Many cities are divided from their suburbs by freeways and beltways that are magnets for traffic and lack the human scale required to support a healthy mobility habitat. Because Kyoto has historically fought such developments, and more recently has worked in a concerted manner to promote walkability, it has largely evaded the discontents of a ‘modern’ mobility system of roads and highways.

It is tough to explain just how important the absence of freeways are to city life. Freeways introduce noise pollution and dirty the air. They invite reckless driving near pedestrian zones. They erode local retail by drawing people to malls and big box shops, and create an irresistible incentive to demolish buildings to install parking lots. They create artificial boundaries through cities around which racial and class barriers form and fester. They introduce all of the dysfunction and isolation of suburban life while simultaneously dissolving the benefits of the city. You get the worst of both worlds; a pattern that has come to characterize most American cities.

Simply by doing nothing… by not building freeway infrastructure, Kyoto avoided many of the compounding issues that too often suffocate urban and suburban life both in Japan (see figure) and the world over.

Conclusion:

A stepping stone bridge over the Kamo River (one of many) helps connect pedestrians between the suburbs and the city.
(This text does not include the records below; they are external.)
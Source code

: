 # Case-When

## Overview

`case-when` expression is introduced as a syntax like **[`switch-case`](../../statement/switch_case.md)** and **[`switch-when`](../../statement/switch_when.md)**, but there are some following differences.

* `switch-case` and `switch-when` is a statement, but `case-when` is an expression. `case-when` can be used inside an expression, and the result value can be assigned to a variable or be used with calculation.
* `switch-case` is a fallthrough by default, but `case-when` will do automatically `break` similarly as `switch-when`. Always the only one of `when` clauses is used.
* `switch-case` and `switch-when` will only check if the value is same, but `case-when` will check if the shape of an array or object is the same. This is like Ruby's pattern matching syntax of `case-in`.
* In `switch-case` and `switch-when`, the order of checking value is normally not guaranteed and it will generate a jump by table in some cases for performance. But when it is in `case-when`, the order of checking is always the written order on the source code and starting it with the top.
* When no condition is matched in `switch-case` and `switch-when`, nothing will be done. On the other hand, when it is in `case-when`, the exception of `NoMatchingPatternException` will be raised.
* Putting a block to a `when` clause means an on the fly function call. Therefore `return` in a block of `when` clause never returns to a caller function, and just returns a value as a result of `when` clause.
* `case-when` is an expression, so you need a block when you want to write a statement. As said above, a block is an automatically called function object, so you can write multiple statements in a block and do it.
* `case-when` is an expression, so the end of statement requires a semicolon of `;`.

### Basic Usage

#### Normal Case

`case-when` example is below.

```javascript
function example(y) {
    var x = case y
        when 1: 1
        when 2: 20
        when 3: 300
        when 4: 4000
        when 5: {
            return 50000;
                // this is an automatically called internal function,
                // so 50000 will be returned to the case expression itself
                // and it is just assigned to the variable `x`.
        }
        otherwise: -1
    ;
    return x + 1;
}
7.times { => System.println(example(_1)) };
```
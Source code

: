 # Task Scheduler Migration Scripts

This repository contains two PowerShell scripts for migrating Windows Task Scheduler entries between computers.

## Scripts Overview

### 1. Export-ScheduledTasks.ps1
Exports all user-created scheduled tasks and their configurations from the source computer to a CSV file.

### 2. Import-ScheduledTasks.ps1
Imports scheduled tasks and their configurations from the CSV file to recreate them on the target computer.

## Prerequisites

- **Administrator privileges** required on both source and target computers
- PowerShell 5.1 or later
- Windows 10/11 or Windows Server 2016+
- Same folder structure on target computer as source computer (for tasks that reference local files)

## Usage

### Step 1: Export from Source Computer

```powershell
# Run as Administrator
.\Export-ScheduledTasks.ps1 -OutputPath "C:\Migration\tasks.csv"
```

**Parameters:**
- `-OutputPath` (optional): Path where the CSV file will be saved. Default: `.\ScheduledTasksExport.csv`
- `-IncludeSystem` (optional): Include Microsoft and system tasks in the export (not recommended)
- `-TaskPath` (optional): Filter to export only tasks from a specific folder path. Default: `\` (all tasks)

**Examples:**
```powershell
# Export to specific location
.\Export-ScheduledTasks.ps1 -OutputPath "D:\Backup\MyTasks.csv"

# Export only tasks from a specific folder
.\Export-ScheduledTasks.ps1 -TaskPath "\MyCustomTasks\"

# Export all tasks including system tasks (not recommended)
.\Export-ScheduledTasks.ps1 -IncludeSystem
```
The riverbank serves as a conduit for cycling traffic between downtown and the old city/suburbs.

Because it lacks recognizable symbols of human-scaled development like sidewalks, benches, and street trees, it is easy to overlook Kyoto’s unique urbanism. However, it is just as easy to mistake symbols of urbanism for the thing they represent. Even the most lavishly appointed sidewalks will lay fallow and unused when they line the cul-de-sacs of suburban super-blocks (as many do). Aesthetics have little bearing on how people use a place (and whether or not they enjoy it). It is far more important that public spaces be well defined, have a walkable scale, and conform to less tangible conventions of accessible and humane development.

To me, this was the most interesting part of observing the public life and urbanism of Kyoto. Most cities with strong walkability and preservation movements are heavily influenced by the City Beautiful and Garden City aesthetics, which tend to be conflated with humane urban scale. Yet Japan’s urban spaces are culturally divorced from these ideas, and sometimes completely devoid of trees, landscaping, or any evidence of nature whatsoever.

The dedication to transit, and the preservation of adjacent housing, a tight street grid, and narrow streets demonstrates that a cosmetic makeover is unnecessary to create human scaled cities that are accessible, well-loved, and vibrant.